‘And yet to myself the sound of my own voice was pleasant, as were the
most imperceptible, the most internal movements of my body. And so I
endeavoured to prolong it. I allowed each of my inflexions to hang
lazily upon its word, I felt each glance from my eyes arrive just at
the spot to which it was directed and stay there beyond the normal
period.  “Now, now, sit still and rest,” said my grandmother. “If you
can’t manage to sleep, read something.” And she handed me a volume of
Madame de Sévigné which I opened, while she buried herself in the
Mémoires de Madame de Beausergent. She never travelled anywhere
without a volume of each. They were her two favourite authors. With no
conscious movement of my head, feeling a keen pleasure in maintaining
a posture after I had adopted it, I lay back holding in my hands the
volume of Madame de Sévigné which I had allowed to close, without
lowering my eyes to it, or indeed letting them see anything but the
blue window-blind.  But the contemplation of this blind appeared to me
an admirable thing, and I should not have troubled to answer anyone
who might have sought to distract me from contemplating it.

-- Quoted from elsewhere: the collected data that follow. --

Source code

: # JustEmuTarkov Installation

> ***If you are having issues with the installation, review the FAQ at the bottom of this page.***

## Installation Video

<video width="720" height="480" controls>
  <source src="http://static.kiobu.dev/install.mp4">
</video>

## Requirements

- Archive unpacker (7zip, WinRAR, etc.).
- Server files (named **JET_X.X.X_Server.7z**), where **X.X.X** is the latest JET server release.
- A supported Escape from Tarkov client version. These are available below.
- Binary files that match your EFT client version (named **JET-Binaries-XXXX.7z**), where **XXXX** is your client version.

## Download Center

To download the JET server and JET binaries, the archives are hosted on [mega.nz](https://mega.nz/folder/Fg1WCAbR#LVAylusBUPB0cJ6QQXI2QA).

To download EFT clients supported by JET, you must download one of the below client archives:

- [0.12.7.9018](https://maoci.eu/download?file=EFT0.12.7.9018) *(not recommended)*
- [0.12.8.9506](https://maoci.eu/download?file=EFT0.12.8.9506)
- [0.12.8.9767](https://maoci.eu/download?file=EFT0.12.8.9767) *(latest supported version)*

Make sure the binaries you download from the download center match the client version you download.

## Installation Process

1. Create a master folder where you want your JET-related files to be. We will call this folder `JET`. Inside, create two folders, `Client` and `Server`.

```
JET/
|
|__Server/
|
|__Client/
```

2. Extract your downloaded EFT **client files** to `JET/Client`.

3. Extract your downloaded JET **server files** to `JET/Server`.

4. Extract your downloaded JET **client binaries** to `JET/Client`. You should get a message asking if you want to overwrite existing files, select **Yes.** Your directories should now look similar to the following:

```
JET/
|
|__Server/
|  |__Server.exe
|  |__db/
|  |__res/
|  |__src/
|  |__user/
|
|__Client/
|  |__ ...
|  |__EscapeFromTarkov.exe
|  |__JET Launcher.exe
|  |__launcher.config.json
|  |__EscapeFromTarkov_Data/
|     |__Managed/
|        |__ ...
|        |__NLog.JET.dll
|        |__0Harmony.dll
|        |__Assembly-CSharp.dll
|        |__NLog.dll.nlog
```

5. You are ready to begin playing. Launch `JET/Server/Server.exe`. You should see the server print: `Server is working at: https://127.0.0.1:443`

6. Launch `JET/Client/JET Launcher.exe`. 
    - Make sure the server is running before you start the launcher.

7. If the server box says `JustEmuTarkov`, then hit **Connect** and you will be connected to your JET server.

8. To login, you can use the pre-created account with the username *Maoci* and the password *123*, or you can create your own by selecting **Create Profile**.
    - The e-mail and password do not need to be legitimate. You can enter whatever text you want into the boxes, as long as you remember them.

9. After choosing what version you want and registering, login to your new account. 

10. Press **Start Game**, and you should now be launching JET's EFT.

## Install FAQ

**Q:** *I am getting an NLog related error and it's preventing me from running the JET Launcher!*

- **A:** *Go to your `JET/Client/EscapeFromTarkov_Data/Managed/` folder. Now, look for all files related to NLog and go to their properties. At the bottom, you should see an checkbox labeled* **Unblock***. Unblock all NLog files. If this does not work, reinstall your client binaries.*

The blue
colour of this blind seemed to me, not perhaps by its beauty but by
its intense vivacity, to efface so completely all the colours that had
passed before my eyes from the day of my birth up to the moment in
which I had gulped down the last of my drink and it had begun to take
effect, that when compared with this blue they were as drab, as void
as must be retrospectively the darkness in which he has lived to a man
born blind whom a subsequent operation has at length enabled to see
and to distinguish colours. An old ticket-collector came to ask for
our tickets. The silvery gleam that shone from the metal buttons of
his jacket charmed me in spite of my absorption.  I wanted to ask him
to sit down beside us. But he passed on to the next carriage, and I
thought with longing of the life led by railwaymen for whom, since
they spent all their time on the line, hardly a day could pass without
their seeing this old collector. The pleasure that I found in staring
at the blind, and in feeling that my mouth was half-open, began at
length to diminish. I became more mobile; I even moved in my seat; I
opened the book that my grandmother had given me and turned its pages
casually, reading whatever caught my eye.’

Someone describing the sensation of being stoned? Nope. It’s Proust, from Volume II. Absolutely amazing.

On Thursday I finished Volume II and started Volume III.